Об этом сообщает ProIT
Потенциальные риски для безопасности
На риск использования fast-glob в критически важных системах обратили внимание аналитики из Hunted Labs. Они подчеркивают, что хотя в пакете в настоящее время не выявлено известных уязвимостей, его разработка одним человеком без внешнего аудита и без надлежащих механизмов безопасности создает серьезные риски. Поскольку fast-glob интегрирован в тысячи проектов, включая продукты Министерства обороны США, эксперты призывают к немедленному удалению пакета из таких систем.
С момента запуска в декабре 2016 года fast-glob активно развивается и получил значительное распространение в JavaScript-сообществе. Утилиту используют более 5000 публичных проектов в мире, а количество ее загрузок еженедельно превышает 79 миллионов. Исследователи обнаружили использование fast-glob в более чем 30 контейнерах, которые утверждены в инфраструктуре Пентагона.
Личность и риски монорозработчика
Известно, что единственный автор fast-glob имеет никнейм mrmInc, а в профиле GitHub указывает имя Денис Малиночкин. На публичных страницах и личном сайте он отмечает, что работает инженером-программистом в Yandex и проживает в Одинцово, пригороде Москвы.

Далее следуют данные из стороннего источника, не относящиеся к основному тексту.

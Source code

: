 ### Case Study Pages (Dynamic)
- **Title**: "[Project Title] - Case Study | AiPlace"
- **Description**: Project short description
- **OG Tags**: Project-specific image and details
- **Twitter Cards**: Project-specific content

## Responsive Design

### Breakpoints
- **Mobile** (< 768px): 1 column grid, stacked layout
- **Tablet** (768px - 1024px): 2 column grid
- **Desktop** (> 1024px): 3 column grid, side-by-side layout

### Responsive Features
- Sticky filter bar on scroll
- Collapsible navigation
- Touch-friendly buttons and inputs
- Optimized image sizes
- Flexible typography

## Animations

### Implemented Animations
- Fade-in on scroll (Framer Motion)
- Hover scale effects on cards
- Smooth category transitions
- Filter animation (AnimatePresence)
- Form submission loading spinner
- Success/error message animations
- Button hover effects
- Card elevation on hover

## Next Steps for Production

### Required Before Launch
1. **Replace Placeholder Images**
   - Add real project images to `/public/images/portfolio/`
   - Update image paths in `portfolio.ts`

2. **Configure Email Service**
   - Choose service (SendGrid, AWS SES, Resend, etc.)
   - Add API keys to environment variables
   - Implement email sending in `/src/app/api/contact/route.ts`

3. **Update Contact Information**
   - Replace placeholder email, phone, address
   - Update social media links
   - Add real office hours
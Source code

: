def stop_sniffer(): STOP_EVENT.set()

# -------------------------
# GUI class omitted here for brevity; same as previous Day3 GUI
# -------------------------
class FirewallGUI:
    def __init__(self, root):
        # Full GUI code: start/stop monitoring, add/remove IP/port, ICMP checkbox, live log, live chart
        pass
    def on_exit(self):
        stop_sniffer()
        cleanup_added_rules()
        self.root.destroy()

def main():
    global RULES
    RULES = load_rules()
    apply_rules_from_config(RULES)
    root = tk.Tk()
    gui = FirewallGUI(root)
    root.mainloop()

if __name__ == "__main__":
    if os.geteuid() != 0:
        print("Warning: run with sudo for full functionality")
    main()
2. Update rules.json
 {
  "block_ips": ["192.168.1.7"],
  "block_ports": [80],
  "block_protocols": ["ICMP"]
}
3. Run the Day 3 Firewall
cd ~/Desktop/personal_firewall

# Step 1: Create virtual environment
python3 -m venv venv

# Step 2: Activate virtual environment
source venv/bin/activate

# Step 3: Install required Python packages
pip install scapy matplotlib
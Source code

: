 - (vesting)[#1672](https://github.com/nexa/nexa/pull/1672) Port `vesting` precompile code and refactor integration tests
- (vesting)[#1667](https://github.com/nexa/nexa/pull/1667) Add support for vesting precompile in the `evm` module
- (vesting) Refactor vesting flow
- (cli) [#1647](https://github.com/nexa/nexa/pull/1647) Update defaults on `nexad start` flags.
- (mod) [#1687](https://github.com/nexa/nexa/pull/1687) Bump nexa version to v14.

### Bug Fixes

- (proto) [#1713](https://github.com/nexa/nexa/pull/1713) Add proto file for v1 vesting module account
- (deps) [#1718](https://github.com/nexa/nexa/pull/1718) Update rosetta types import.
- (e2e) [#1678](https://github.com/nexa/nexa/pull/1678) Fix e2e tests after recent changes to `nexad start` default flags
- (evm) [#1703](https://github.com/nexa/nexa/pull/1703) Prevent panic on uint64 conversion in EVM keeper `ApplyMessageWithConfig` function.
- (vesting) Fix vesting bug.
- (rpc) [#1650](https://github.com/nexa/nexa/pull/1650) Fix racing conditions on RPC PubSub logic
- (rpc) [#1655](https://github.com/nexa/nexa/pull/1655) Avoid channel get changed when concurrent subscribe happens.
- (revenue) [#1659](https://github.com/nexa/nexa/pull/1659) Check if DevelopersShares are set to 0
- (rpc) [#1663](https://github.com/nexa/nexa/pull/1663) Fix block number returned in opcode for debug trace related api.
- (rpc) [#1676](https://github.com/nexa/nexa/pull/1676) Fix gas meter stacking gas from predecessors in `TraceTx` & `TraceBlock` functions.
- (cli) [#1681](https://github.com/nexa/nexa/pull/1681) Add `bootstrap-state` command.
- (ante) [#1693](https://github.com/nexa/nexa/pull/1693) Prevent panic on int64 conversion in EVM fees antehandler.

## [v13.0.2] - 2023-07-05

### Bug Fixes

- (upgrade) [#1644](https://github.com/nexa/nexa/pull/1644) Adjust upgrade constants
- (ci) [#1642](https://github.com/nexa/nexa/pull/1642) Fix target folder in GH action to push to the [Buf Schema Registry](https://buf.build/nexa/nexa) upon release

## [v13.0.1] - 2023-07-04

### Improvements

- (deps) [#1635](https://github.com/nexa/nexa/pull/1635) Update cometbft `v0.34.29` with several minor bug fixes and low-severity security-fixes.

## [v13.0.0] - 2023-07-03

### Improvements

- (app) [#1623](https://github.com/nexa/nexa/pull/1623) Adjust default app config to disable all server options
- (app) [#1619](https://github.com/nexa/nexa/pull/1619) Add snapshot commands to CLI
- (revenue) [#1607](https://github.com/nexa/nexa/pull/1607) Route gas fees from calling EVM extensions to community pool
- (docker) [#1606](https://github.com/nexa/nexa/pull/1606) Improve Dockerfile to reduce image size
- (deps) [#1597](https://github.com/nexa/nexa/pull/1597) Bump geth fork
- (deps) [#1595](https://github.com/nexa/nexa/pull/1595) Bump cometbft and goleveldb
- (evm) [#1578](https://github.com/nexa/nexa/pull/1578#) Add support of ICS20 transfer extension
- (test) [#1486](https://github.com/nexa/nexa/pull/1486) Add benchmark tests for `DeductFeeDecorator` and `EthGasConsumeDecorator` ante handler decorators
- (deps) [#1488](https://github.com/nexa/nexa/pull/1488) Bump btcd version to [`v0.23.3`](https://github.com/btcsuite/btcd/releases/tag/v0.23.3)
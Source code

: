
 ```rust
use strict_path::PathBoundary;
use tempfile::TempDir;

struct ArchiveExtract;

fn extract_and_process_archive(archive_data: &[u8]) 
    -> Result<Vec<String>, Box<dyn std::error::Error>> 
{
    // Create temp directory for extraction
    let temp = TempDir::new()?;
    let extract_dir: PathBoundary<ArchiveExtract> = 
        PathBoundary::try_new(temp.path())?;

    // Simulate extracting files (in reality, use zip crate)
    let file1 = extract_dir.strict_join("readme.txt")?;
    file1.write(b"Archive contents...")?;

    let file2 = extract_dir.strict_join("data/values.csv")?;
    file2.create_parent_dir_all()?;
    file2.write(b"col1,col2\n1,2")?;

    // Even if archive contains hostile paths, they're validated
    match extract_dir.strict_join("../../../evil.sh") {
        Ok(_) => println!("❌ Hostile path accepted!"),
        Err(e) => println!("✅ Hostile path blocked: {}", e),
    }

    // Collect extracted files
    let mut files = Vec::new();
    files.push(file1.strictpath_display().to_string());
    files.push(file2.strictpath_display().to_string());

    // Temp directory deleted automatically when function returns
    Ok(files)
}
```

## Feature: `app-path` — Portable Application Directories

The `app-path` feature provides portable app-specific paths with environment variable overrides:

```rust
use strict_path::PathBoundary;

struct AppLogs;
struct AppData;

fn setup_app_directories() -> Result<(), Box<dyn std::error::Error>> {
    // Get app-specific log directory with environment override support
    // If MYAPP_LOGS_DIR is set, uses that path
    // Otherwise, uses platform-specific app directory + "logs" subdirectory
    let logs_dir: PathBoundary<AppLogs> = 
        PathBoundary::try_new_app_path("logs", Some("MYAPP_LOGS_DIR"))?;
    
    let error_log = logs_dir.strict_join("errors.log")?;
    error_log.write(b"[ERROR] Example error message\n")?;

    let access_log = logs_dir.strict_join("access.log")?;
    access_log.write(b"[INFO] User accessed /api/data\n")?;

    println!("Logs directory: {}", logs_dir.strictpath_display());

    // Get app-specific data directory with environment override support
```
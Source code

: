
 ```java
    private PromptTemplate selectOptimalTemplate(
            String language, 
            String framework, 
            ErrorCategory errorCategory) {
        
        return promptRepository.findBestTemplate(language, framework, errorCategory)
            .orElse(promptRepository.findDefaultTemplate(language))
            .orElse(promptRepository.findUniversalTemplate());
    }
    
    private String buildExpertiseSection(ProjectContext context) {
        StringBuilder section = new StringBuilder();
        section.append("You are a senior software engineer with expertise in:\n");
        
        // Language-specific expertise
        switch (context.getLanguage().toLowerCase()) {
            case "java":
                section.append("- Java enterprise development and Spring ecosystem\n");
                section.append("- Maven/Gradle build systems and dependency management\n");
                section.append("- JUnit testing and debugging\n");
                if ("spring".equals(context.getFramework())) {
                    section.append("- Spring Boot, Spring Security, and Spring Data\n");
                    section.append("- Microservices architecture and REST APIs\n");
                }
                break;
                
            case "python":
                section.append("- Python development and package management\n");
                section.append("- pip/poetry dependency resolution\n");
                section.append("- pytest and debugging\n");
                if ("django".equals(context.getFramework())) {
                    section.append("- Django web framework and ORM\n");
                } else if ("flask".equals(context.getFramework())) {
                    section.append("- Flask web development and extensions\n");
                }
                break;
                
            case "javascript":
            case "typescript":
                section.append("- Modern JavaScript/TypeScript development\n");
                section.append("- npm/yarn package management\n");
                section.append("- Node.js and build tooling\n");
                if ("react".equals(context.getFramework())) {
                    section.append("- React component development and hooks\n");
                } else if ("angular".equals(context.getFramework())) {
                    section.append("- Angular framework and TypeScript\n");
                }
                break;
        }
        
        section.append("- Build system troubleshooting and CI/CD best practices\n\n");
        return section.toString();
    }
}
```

“Одинокий разработчик, который живет в авторитарной стране с мощной службой безопасности и ограниченной защитой прав человека, представляет собой потенциальную угрозу для безопасности и целостности пакета, особенно такого доступного и популярного, как fast-glob. Кроме того, учитывая сотрудничество с Yandex … разработчик имеет много шансов столкнуться с представителями ФСБ или госбезопасности в своих повседневных обязанностях и может быть склонен к принудительному сотрудничеству”, — пишет Hunted Labs и перечисляет конкретные случаи сотрудничества компании с Кремлем.
Специалисты не зафиксировали прямой связи разработчика с хакерскими группами или другими злоумышленниками, однако считают, что учетная запись mrmInc может быть скомпрометирована без лишних усилий. Это создает риск для безопасности тысяч проектов, включая правительственные, финансовые, коммерческие и медицинские системы. Массовая компрометация fast-glob потенциально способна нарушить работу критической инфраструктуры.
Среди опасных возможностей, которые может предоставить fast-glob в случае злоупотреблений, исследователи называют несанкционированный доступ к конфиденциальным файлам и переменным окружения, кражу SSH-ключей, атаки отказа в обслуживании через файловую систему, активацию kill-switch и внедрение вредоносного кода. Hunted Labs подчеркивает, что в настоящее время не существует простого решения для замены fast-glob, а для снижения рисков рекомендует привлечь дополнительных разработчиков, провести аудит и обеспечить внешний контроль. Также подчеркивается, что открытые программные решения могут нести потенциальную угрозу, если их поддерживает ограниченное число лиц.